What you need to do:
Go through the entries below and print each one exactly, leaving out pictures.
:::
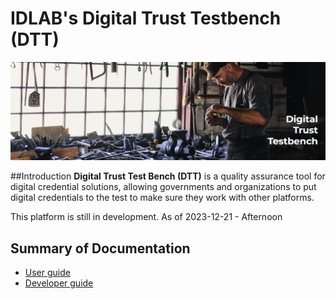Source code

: # IDLAB's Digital Trust Testbench (DTT)

<img src="images/dtt-workshop.png"  />

##Introduction
**Digital Trust Test Bench (DTT)** is a quality assurance tool for digital credential solutions, allowing governments and organizations to put digital credentials to the test to make sure they work with other platforms.

This platform is still in development. As of 2023-12-21 - Afternoon

## Summary of Documentation
* [User guide](userguide/ug_intro.md)
* [Developer guide](developerguide/dg_intro.md)

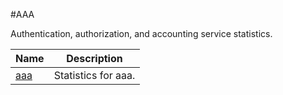 #AAA

Authentication, authorization, and accounting service statistics.


<table><thead><tr><th>Name</th><th>Description</th></tr></thead><tbody><tr><td><a href="../../../statistics/aaa/aaa/aaa">aaa</a></td><td>Statistics for aaa.</td><tr></tbody></table>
:::
Response to the exercise:
Source code

: # IDLAB's Digital Trust Testbench (DTT)

<img src="images/dtt-workshop.png"  />

##Introduction
**Digital Trust Test Bench (DTT)** is a quality assurance tool for digital credential solutions, allowing governments and organizations to put digital credentials to the test to make sure they work with other platforms.

This platform is still in development. As of 2023-12-21 - Afternoon

## Summary of Documentation
* [User guide](userguide/ug_intro.md)
* [Developer guide](developerguide/dg_intro.md)

 #AAA

Authentication, authorization, and accounting service statistics.


<table><thead><tr><th>Name</th><th>Description</th></tr></thead><tbody><tr><td><a href="../../../statistics/aaa/aaa/aaa">aaa</a></td><td>Statistics for aaa.</td><tr></tbody></table>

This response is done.